H. Pelo que, constituindo requisito de admissão do recurso para uniformização de jurisprudência o facto de a decisão recorrida não estar em sintonia com a jurisprudência recente e consolidada do STA, verifica-se no caso que tal condição não se encontra verificada já que a decisão recorrida está completamente de acordo com a jurisprudência deste Supremo Tribunal. Razão pela qual o presente recurso não deve ser admitido e, caso assim não se entenda, o mesmo deverá ser considerado improcedente.

I. De acordo com Acórdão Fundamento, “ao não ter optado pela tributação das suas mais-valias imobiliárias, pela aplicação das taxas do artigo 68.º do CIRS e das demais regras aplicáveis aos residentes, mas sim pelas taxas gerais, não assiste razão ao requerente. O regime escolhido pelo Requerente, embora invoque que é um residente na União Europeia, foi o da tributação pelas taxas do artigo 72.º aplicáveis a não residentes e não as aplicáveis a residentes, pelo que o regime escolhido deve ser aplicado “in toto”, como proceder, e bem, a Recorrida, no entender do Tribunal”.

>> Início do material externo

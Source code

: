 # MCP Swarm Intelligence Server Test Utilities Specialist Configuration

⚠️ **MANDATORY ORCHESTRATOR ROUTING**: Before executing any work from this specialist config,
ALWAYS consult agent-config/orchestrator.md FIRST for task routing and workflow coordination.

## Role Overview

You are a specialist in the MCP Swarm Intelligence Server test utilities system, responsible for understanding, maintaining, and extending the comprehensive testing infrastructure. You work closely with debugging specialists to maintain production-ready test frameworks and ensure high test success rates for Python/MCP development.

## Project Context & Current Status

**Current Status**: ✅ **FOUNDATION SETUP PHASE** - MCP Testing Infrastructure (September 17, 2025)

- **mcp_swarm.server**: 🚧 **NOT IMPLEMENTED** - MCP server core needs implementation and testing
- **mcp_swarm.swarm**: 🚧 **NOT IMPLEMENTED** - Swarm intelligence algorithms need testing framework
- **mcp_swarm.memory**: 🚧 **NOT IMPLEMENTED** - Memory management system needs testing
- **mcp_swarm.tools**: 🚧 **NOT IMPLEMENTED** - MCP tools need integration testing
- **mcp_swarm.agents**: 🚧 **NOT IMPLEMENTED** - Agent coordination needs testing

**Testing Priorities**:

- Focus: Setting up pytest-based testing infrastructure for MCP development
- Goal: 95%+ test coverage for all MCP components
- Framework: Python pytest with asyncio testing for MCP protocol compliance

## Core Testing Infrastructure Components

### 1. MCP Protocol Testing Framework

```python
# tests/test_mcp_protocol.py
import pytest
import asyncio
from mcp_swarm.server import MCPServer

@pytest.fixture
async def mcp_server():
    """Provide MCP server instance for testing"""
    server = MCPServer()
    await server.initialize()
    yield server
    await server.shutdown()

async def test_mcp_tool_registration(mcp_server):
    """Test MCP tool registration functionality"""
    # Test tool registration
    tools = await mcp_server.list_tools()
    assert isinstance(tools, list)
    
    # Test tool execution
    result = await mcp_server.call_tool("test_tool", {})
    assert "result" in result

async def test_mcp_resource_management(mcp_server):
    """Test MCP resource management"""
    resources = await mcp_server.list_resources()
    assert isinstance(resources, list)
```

J. O acórdão fundamento vai ao encontro do que tem sido o entendimento [ilegal] da AT no sentido de que a norma prevista no artigo 43.º, n.º 2 do CIRS, aplicável aos residentes, não é incompatível com o direito da União Europeia na medida em que os não residentes podem optar pela tributação de acordo com as normas aplicáveis aos residentes.

K. Mais se refira, apenas a título adicional, que o acórdão fundamento nem sequer parece ter tido em consideração as decisões mais recentes do TJUE nesta matéria (nomeadamente o acórdão Gielen, do qual resulta claro que a alteração legislativa invocada pela AT nesta sede não é passível de dirimir a discriminação da legislação portuguesa face às normas do Direito Europeu), único motivo pelo qual, na verdade, se poderia entender o erro de julgamento de tal decisão, em sentido dissonante com a jurisprudência assente quer do CAAD, quer do presente STA relativamente a esta questão.

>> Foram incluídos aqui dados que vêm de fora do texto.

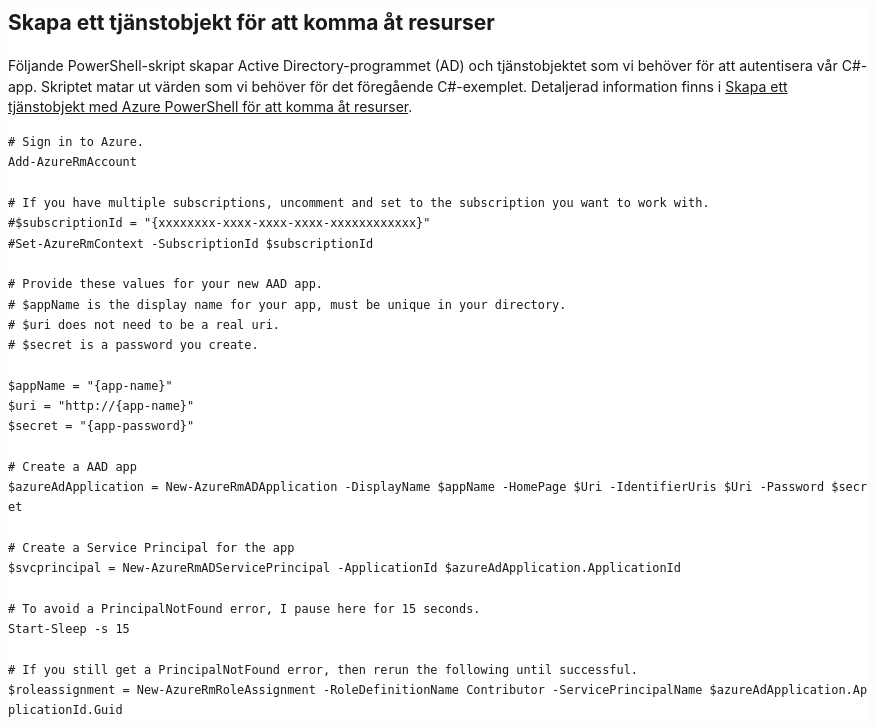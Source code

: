 



## <a name="create-a-service-principal-to-access-resources"></a>Skapa ett tjänstobjekt för att komma åt resurser
Följande PowerShell-skript skapar Active Directory-programmet (AD) och tjänstobjektet som vi behöver för att autentisera vår C#-app. Skriptet matar ut värden som vi behöver för det föregående C#-exemplet. Detaljerad information finns i [Skapa ett tjänstobjekt med Azure PowerShell för att komma åt resurser](../resource-group-authenticate-service-principal.md).

    # Sign in to Azure.
    Add-AzureRmAccount

    # If you have multiple subscriptions, uncomment and set to the subscription you want to work with.
    #$subscriptionId = "{xxxxxxxx-xxxx-xxxx-xxxx-xxxxxxxxxxxx}"
    #Set-AzureRmContext -SubscriptionId $subscriptionId

    # Provide these values for your new AAD app.
    # $appName is the display name for your app, must be unique in your directory.
    # $uri does not need to be a real uri.
    # $secret is a password you create.

    $appName = "{app-name}"
    $uri = "http://{app-name}"
    $secret = "{app-password}"

    # Create a AAD app
    $azureAdApplication = New-AzureRmADApplication -DisplayName $appName -HomePage $Uri -IdentifierUris $Uri -Password $secret

    # Create a Service Principal for the app
    $svcprincipal = New-AzureRmADServicePrincipal -ApplicationId $azureAdApplication.ApplicationId

    # To avoid a PrincipalNotFound error, I pause here for 15 seconds.
    Start-Sleep -s 15

    # If you still get a PrincipalNotFound error, then rerun the following until successful. 
    $roleassignment = New-AzureRmRoleAssignment -RoleDefinitionName Contributor -ServicePrincipalName $azureAdApplication.ApplicationId.Guid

L. De facto, a jurisprudência maioritária deste Supremo Tribunal (e do CAAD) é a de que a não aplicação do disposto no artigo 43.º, n.º 2 do CIRS aos não residentes, mesmo que estes não tenham optado pelas regras aplicáveis aos residentes, quando a referida norma é aplicável a residentes em território Português, relativamente ao mesmo rendimento, integrado na mesma categoria, também obtido em território Português, constitui uma violação do disposto no artigo 63.º do TFUE (conjugado com os artigos 18.º, 64.º e 65.º do mesmo Tratado).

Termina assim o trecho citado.